[About this exercise] Images are to be left out; everything else in the records gets copied exactly.

[Records shown]
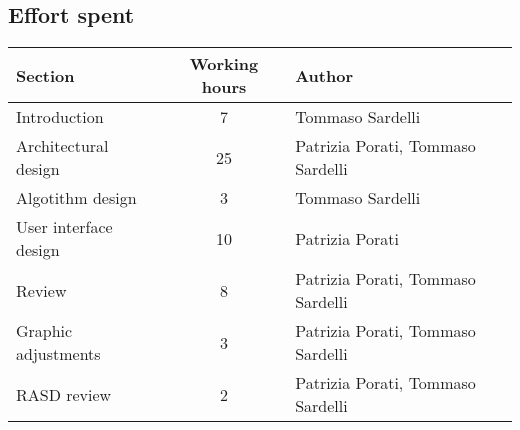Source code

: \pagebreak

\subsection{Effort spent}

\begin{center}
	\vspace{0.2cm}
	\begin{tabular}{ l c l } 
		\hline
		Section 					& Working hours 	& Author \\ 
		\hline
		Introduction				& 7 				& Tommaso Sardelli	\\
		Architectural design		& 25 				& Patrizia Porati, Tommaso Sardelli	\\
		Algotithm design	 		& 3				 	& Tommaso Sardelli \\ 
		User interface design		& 10 				& Patrizia Porati	\\
		Review						& 8					& Patrizia Porati, Tommaso Sardelli \\
		Graphic adjustments			& 3 				& Patrizia Porati, Tommaso Sardelli \\
		RASD review					& 2 				& Patrizia Porati, Tommaso Sardelli \\
		\hline
	\end{tabular}
\end{center}
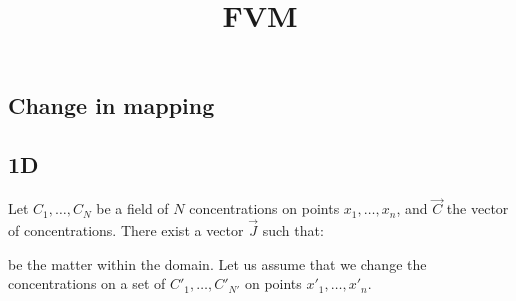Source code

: \documentclass[aps,onecolumn]{revtex4}
\begin{document}
\title{FVM}
\maketitle

\subsection{Change in mapping}


\subsection{1D}

\noindent Let $C_1,\ldots,C_N$ be a field of $N$ concentrations on points $x_1,\ldots,x_n$, and $\vec{C}$ the vector of concentrations.
There exist a vector $\vec{J}$ such that:
 	
be the matter within the domain.
Let us assume that we change the concentrations on a set of $C'_1,\ldots,C'_{N'}$ on points $x'_1,\ldots,x'_n$.
\end{document}
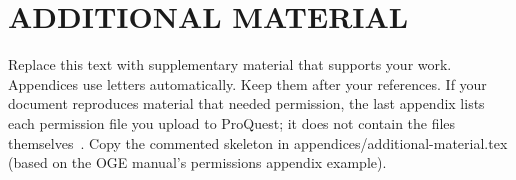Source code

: \chapter{ADDITIONAL MATERIAL}
\label{app:additional}

Replace this text with supplementary material that supports your work.
Appendices use letters automatically. Keep them after your references.
If your document reproduces material that needed permission, the last
appendix lists each permission file you upload to ProQuest; it does not
contain the files themselves~\parencite{rpi-submission}. Copy the commented
skeleton in appendices/additional-material.tex (based on the OGE manual's
permissions appendix example).

%
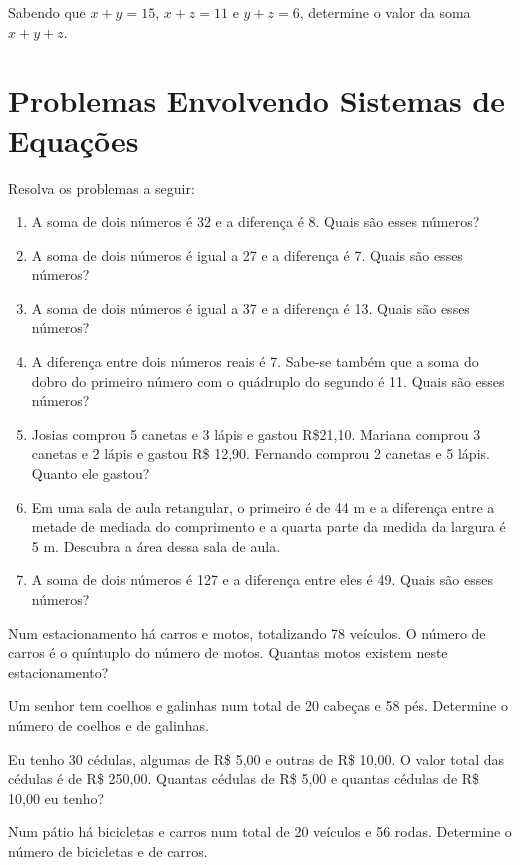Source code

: 	\item Sabendo que $x+y=15$, $x+z=11$ e $y+z=6$, determine o valor da soma $x+y+z$.
	
\section{Problemas Envolvendo Sistemas de Equações}
	
	\item Resolva os problemas a seguir:
	\begin{enumerate}
		\item A soma de dois números é 32 e a diferença é 8. Quais são esses números?
		\item A soma de dois números é igual a 27 e a diferença é 7. Quais são esses números?
		\item A soma de dois números é igual a 37 e a diferença é 13. Quais são esses números?			
		\item A diferença entre dois números reais é 7. Sabe-se também que a soma do dobro do primeiro número com o quádruplo do segundo é 11. Quais são esses números?
		
		\item Josias comprou 5 canetas e 3 lápis e gastou R\$21,10. Mariana comprou 3 canetas e 2 lápis e gastou R\$ 12,90. Fernando comprou 2 canetas e 5 lápis. Quanto ele gastou?
		
		\item Em uma sala de aula retangular, o primeiro é de 44 m e a diferença entre a metade de mediada do comprimento e a quarta parte da medida da largura é 5 m. Descubra a área dessa sala de aula.
		\item A soma de dois números é 127 e a diferença entre eles é 49. Quais são esses números?
	\end{enumerate}
	\item Num estacionamento há carros e motos, totalizando 78 veículos. O número de carros é o quíntuplo do número de motos. Quantas motos existem neste estacionamento?
	
	\item Um senhor tem coelhos e galinhas num total de 20 cabeças e 58 pés. Determine o número de coelhos e de galinhas.	
	
	\item Eu tenho 30 cédulas, algumas de R\$ 5,00 e outras de R\$ 10,00. O valor total das cédulas é de R\$ 250,00. Quantas cédulas de R\$ 5,00 e quantas cédulas de R\$ 10,00 eu tenho?
	
	\item Num pátio há bicicletas e carros num total de 20 veículos e 56 rodas. Determine o número de bicicletas e de carros.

[Finished exercise]
Source code

: \pagebreak

\subsection{Effort spent}

\begin{center}
	\vspace{0.2cm}
	\begin{tabular}{ l c l } 
		\hline
		Section 					& Working hours 	& Author \\ 
		\hline
		Introduction				& 7 				& Tommaso Sardelli	\\
		Architectural design		& 25 				& Patrizia Porati, Tommaso Sardelli	\\
		Algotithm design	 		& 3				 	& Tommaso Sardelli \\ 
		User interface design		& 10 				& Patrizia Porati	\\
		Review						& 8					& Patrizia Porati, Tommaso Sardelli \\
		Graphic adjustments			& 3 				& Patrizia Porati, Tommaso Sardelli \\
		RASD review					& 2 				& Patrizia Porati, Tommaso Sardelli \\
		\hline
	\end{tabular}
\end{center}
Source code

: \documentclass[aps,onecolumn]{revtex4}
\begin{document}
\title{FVM}
\maketitle

\subsection{Change in mapping}


\subsection{1D}

\noindent Let $C_1,\ldots,C_N$ be a field of $N$ concentrations on points $x_1,\ldots,x_n$, and $\vec{C}$ the vector of concentrations.
There exist a vector $\vec{J}$ such that:
 	
be the matter within the domain.
Let us assume that we change the concentrations on a set of $C'_1,\ldots,C'_{N'}$ on points $x'_1,\ldots,x'_n$.
\end{document}
Source code

: \chapter{ADDITIONAL MATERIAL}
\label{app:additional}

Replace this text with supplementary material that supports your work.
Appendices use letters automatically. Keep them after your references.
If your document reproduces material that needed permission, the last
appendix lists each permission file you upload to ProQuest; it does not
contain the files themselves~\parencite{rpi-submission}. Copy the commented
skeleton in appendices/additional-material.tex (based on the OGE manual's
permissions appendix example).

%
Source code

: 	\item Sabendo que $x+y=15$, $x+z=11$ e $y+z=6$, determine o valor da soma $x+y+z$.
	
\section{Problemas Envolvendo Sistemas de Equações}
	
	\item Resolva os problemas a seguir:
	\begin{enumerate}
		\item A soma de dois números é 32 e a diferença é 8. Quais são esses números?
		\item A soma de dois números é igual a 27 e a diferença é 7. Quais são esses números?
		\item A soma de dois números é igual a 37 e a diferença é 13. Quais são esses números?			
		\item A diferença entre dois números reais é 7. Sabe-se também que a soma do dobro do primeiro número com o quádruplo do segundo é 11. Quais são esses números?
		
		\item Josias comprou 5 canetas e 3 lápis e gastou R\$21,10. Mariana comprou 3 canetas e 2 lápis e gastou R\$ 12,90. Fernando comprou 2 canetas e 5 lápis. Quanto ele gastou?
		
		\item Em uma sala de aula retangular, o primeiro é de 44 m e a diferença entre a metade de mediada do comprimento e a quarta parte da medida da largura é 5 m. Descubra a área dessa sala de aula.
		\item A soma de dois números é 127 e a diferença entre eles é 49. Quais são esses números?
	\end{enumerate}
	\item Num estacionamento há carros e motos, totalizando 78 veículos. O número de carros é o quíntuplo do número de motos. Quantas motos existem neste estacionamento?
	
	\item Um senhor tem coelhos e galinhas num total de 20 cabeças e 58 pés. Determine o número de coelhos e de galinhas.	
	
	\item Eu tenho 30 cédulas, algumas de R\$ 5,00 e outras de R\$ 10,00. O valor total das cédulas é de R\$ 250,00. Quantas cédulas de R\$ 5,00 e quantas cédulas de R\$ 10,00 eu tenho?
	
	\item Num pátio há bicicletas e carros num total de 20 veículos e 56 rodas. Determine o número de bicicletas e de carros.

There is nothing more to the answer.